### Work item
This exercise calls for every record to be returned exactly, with pictures removed.

==*==

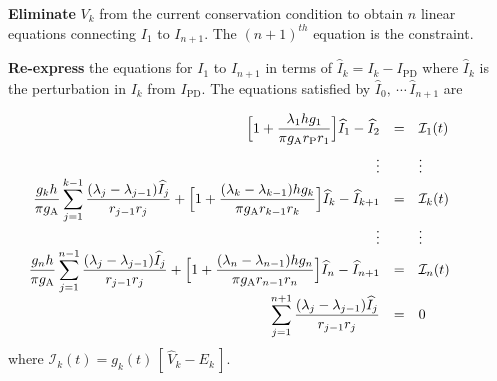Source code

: \documentclass{slides}
\def\ds{\displaystyle}
\begin{document}
%
%
\begin{slide}
\textbf{Eliminate} $V_k$ from the current conservation condition
to obtain $n$ linear equations connecting $I_1$ to $I_{n+1}$. The
$(n+1)^{th}$ equation is the constraint.

\textbf{Re-express} the equations for $I_1$ to $I_{n+1}$ in terms
of $\widehat{I}_k=I_k-I_\mathrm{PD}$ where $\widehat{I}_k$ is the
perturbation in $I_k$ from $I_\mathrm{PD}$. The equations
satisfied by $\widehat{I}_0,\ \cdots \,\widehat{I}_{n+1}$ are

{\tiny
\[
\hskip-30pt\begin{array}{rcl} \ds\Big[1+\frac{\lambda_1 h g_1}{\pi
g_\mathrm{A} r_\mathrm{P}
r_1}\Big]\widehat{I}_1-\widehat{I}_2 & = & \mathcal{I}_1(t) \\[10pt]
\vdots & &\vdots\\
\ds\frac{g_k h}{\pi g_\mathrm{A}}\sum_{j=1}^{k-1}
\frac{(\lambda_j-\lambda_{j-1})\widehat{I}_j}{r_{j-1}r_j}+
\Big[1+\frac{(\lambda_k-\lambda_{k-1})hg_k}{\pi g_\mathrm{A}
r_{k-1}r_k}\Big]\widehat{I}_k-\widehat{I}_{k+1} & = & \mathcal{I}_k(t)\\[10pt]
\vdots & &\vdots\\
\ds\frac{g_n h}{\pi g_\mathrm{A}}\sum_{j=1}^{n-1}
\frac{(\lambda_j-\lambda_{j-1})\widehat{I}_j}{r_{j-1}r_j}+
\Big[1+\frac{(\lambda_n-\lambda_{n-1})hg_n}{\pi g_\mathrm{A}
r_{n-1}r_n}\Big]\widehat{I}_n-\widehat{I}_{n+1} & = & \mathcal{I}_n(t)\\[10pt]
\ds\sum_{j=1}^{n+1}\frac{(\lambda_j-\lambda_{j-1})
\widehat{I}_j}{r_{j-1}r_j} & = & 0
\end{array}
\]
} where $\mathcal{I}_k(t)=g_k(t)\,[\,\widehat{V}_k-E_k\,]$.
\end{slide}
\end{document}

==*==

### Written answer
Source code

: \documentclass{slides}
\def\ds{\displaystyle}
\begin{document}
%
%
\begin{slide}
\textbf{Eliminate} $V_k$ from the current conservation condition
to obtain $n$ linear equations connecting $I_1$ to $I_{n+1}$. The
$(n+1)^{th}$ equation is the constraint.

\textbf{Re-express} the equations for $I_1$ to $I_{n+1}$ in terms
of $\widehat{I}_k=I_k-I_\mathrm{PD}$ where $\widehat{I}_k$ is the
perturbation in $I_k$ from $I_\mathrm{PD}$. The equations
satisfied by $\widehat{I}_0,\ \cdots \,\widehat{I}_{n+1}$ are

{\tiny
\[
\hskip-30pt\begin{array}{rcl} \ds\Big[1+\frac{\lambda_1 h g_1}{\pi
g_\mathrm{A} r_\mathrm{P}
r_1}\Big]\widehat{I}_1-\widehat{I}_2 & = & \mathcal{I}_1(t) \\[10pt]
\vdots & &\vdots\\
\ds\frac{g_k h}{\pi g_\mathrm{A}}\sum_{j=1}^{k-1}
\frac{(\lambda_j-\lambda_{j-1})\widehat{I}_j}{r_{j-1}r_j}+
\Big[1+\frac{(\lambda_k-\lambda_{k-1})hg_k}{\pi g_\mathrm{A}
r_{k-1}r_k}\Big]\widehat{I}_k-\widehat{I}_{k+1} & = & \mathcal{I}_k(t)\\[10pt]
\vdots & &\vdots\\
\ds\frac{g_n h}{\pi g_\mathrm{A}}\sum_{j=1}^{n-1}
\frac{(\lambda_j-\lambda_{j-1})\widehat{I}_j}{r_{j-1}r_j}+
\Big[1+\frac{(\lambda_n-\lambda_{n-1})hg_n}{\pi g_\mathrm{A}
r_{n-1}r_n}\Big]\widehat{I}_n-\widehat{I}_{n+1} & = & \mathcal{I}_n(t)\\[10pt]
\ds\sum_{j=1}^{n+1}\frac{(\lambda_j-\lambda_{j-1})
\widehat{I}_j}{r_{j-1}r_j} & = & 0
\end{array}
\]
} where $\mathcal{I}_k(t)=g_k(t)\,[\,\widehat{V}_k-E_k\,]$.
\end{slide}
\end{document}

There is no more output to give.